It’s New York Fashion Week IRL again, and don’t we love to see it. With each new season, we’re treated to the sartorial imaginings of designers who have spent countless hours dreaming up ensembles for us to find joy and make memories in – and of course, with each show comes fresh beauty inspiration, courtesy of the talented backstage hair and makeup teams.
This season, it seems optimistic colour is back on the agenda, if the shows from day one are any indication. After a lengthy period of makeup austerity – barely-there, hyperreal skin – recent global events seem to have reinstated our propensity towards bright, uplifting shades. It feels like the perfect time to lean into the lighter, sunnier sides of our kits, which is just what the NYFW makeup teams did.
Of course, that didn’t mean all subtlety was lost. At A–Company’s Spring Summer 2022 presentation, a solid line of colour above the crease of the eye was enough to elicit buoyant energy. Soft pinks and baby blue shades were traced above the sockets of all genders, for a refreshingly wearable take.
At the Prabal Gurung show, bright, bold hues were a little more dialled up for evening. Blue and pink shadows artfully hugged the inner and outer corners of each eye, curving outwards with an inch of negative space left bare in between.

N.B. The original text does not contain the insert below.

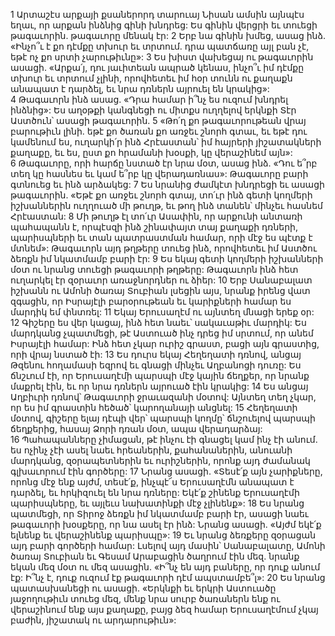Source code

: 1 Արտաշէս արքայի քսաներորդ տարուայ Նիսան ամսին այնպէս եղաւ, որ արքան ինձնից գինի խնդրեց: Ես գինին վերցրի եւ տուեցի թագաւորին. թագաւորը մենակ էր: 2 Երբ նա գինին խմեց, ասաց ինձ. «Ինչո՞ւ է քո դէմքը տխուր եւ տրտում. դրա պատճառը այլ բան չէ, եթէ ոչ քո սրտի չարութիւնը»: 3 Ես խիստ վախեցայ ու թագաւորին ասացի. «Արքա՛յ, դու յաւիտեան ապրած կենաս, ինչո՞ւ իմ դէմքը տխուր եւ տրտում չլինի, որովհետեւ իմ հօր տունն ու քաղաքն անապատ է դարձել, եւ նրա դռներն այրուել են կրակից»: 4 Թագաւորն ինձ ասաց. «Դրա համար ի՞նչ ես ուզում խնդրել ինձնից»: Ես աղօթքի կանգնեցի ու միտքս ուղղելով երկնքի Տէր Աստծուն՝ ասացի թագաւորին. 5 «Թո՛ղ քո թագաւորութեան վրայ բարութիւն լինի. եթէ քո ծառան քո առջեւ շնորհ գտաւ, եւ եթէ դու կամենում ես, ուղարկի՛ր ինձ Հրէաստան՝ իմ հայրերի յիշատակների քաղաքը, եւ ես, ըստ քո հրամանի խօսքի, կը վերաշինեմ այն»: 6 Թագաւորը, որի հարճը նստած էր նրա մօտ, ասաց ինձ. «Դու ե՞րբ տեղ կը հասնես եւ կամ ե՞րբ կը վերադառնաս»: Թագաւորը բարի գտնուեց եւ ինձ արձակեց: 7 Ես նրանից ժամկէտ խնդրեցի եւ ասացի թագաւորին. «Եթէ քո առջեւ շնորհ գտայ, տո՛ւր ինձ գետի կողմերի իշխաններին ուղղուած մի թուղթ, եւ թող ինձ տանեն՝ մինչեւ հասնեմ Հրէաստան: 8 Մի թուղթ էլ տո՛ւր Ասափին, որ արքունի անտառի պահապանն է, որպէսզի ինձ շինափայտ տայ քաղաքի դռների, պարիսպների եւ տան պատրաստման համար, որի մէջ ես պէտք է մտնեմ»: Թագաւորն այդ թղթերը տուեց ինձ, որովհետեւ իմ Աստծու ձեռքն իմ նկատմամբ բարի էր: 9 Ես եկայ գետի կողմերի իշխանների մօտ ու նրանց տուեցի թագաւորի թղթերը: Թագաւորն ինձ հետ ուղարկել էր զօրաւոր առաջնորդներ ու ձիեր: 10 Երբ Սանաբալատ իշխանն ու Ամոնի ծառայ Տուբիան լսեցին այս, նրանք իրենց վատ զգացին, որ Իսրայէլի բարօրութեան եւ կարիքների համար ես մարդիկ եմ փնտռել: 11 Եկայ Երուսաղէմ ու այնտեղ մնացի երեք օր: 12 Գիշերը ես վեր կացայ, ինձ հետ նաեւ՝ սակաւաթիւ մարդիկ: Ես մարդկանց չպատմեցի, թէ Աստուած ինչ դրեց իմ սրտում, որ անեմ Իսրայէլի համար: Ինձ հետ չկար ուրիշ գրաստ, բացի այն գրաստից, որի վրայ նստած էի: 13 Ես դուրս եկայ Հեղեղատի դռնով, անցայ Թզենու հողամասի եզրով եւ գնացի մինչեւ Աղբանոցի դուռը: Ես ճնշւում էի, որ Երուսաղէմի պարսպի մէջ կային ճեղքեր, որ նրանք մաքրել էին, եւ որ նրա դռներն այրուած էին կրակից: 14 Ես անցայ Աղբիւրի դռնով՝ Թագաւորի ջրաւազանի մօտով: Այնտեղ տեղ չկար, որ ես իմ գրաստին հեծած՝ կարողանայի անցնել: 15 Հեղեղատի մօտով, գիշերը ելայ դէպի վեր՝ պարսպի կողմը՝ ճնշուելով պարսպի ճեղքերից, հասայ Ձորի դռան մօտ, ապա վերադարձայ: 16 Պահապանները չիմացան, թէ ինչու էի գնացել կամ ինչ էի անում. ես ոչինչ չէի ասել նաեւ հրեաներին, քահանաներին, անուանի մարդկանց, զօրապետներին եւ ուրիշներին, որոնք այդ ժամանակ գլխաւորում էին գործերը: 17 Նրանց ասացի. «Տեսէ՛ք այն չարիքները, որոնց մէջ ենք այժմ, տեսէ՛ք, ինչպէ՜ս Երուսաղէմն անապատ է դարձել, եւ հրկիզուել են նրա դռները: Եկէ՛ք շինենք Երուսաղէմի պարիսպները, եւ այլեւս նախատինքի մէջ չլինենք»: 18 Ես նրանց պատմեցի, որ Տիրոջ ձեռքն իմ նկատմամբ բարի էր, ասացի նաեւ թագաւորի խօսքերը, որ նա ասել էր ինձ: Նրանց ասացի. «Այժմ եկէ՛ք ելնենք եւ վերաշինենք պարիսպը»: 19 Եւ նրանց ձեռքերը զօրացան այդ բարի գործերի համար: Լսելով այդ մասին՝ Սանաբալատը, Ամոնի ծառայ Տուբիան եւ Գեսամ Արաբացին ծաղրում էին մեզ. նրանք եկան մեզ մօտ ու մեզ ասացին. «Ի՞նչ են այդ բաները, որ դուք անում էք: Ի՞նչ է, դուք ուզում էք թագաւորի դէմ ապստամբե՞լ»: 20 Ես նրանց պատասխանեցի ու ասացի. «Երկնքի եւ երկրի Աստուածը յաջողութիւն տուեց մեզ, մենք նրա սուրբ ծառաներն ենք ու վերաշինում ենք այս քաղաքը, բայց ձեզ համար Երուսաղէմում չկայ բաժին, յիշատակ ու արդարութիւն»:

Then there was the Erigo X show, which featured high voltage shocks on the eyes that flared from the inner corner outwards. An arresting yellow hue applied to one model, while a zesty orange shade was donned by another.
The application felt organic, as if the pops of colour were almost an after-thought, hastily applied with fingertips. The rest of models’ complexions were left largely bare with just a touch of gloss, which felt fitting – after all, we can’t quite summon the same cosmetic enthusiasm for our entire faces just yet.
But opting for an energising eyeshadow shade on the lids, along with little else? Doable.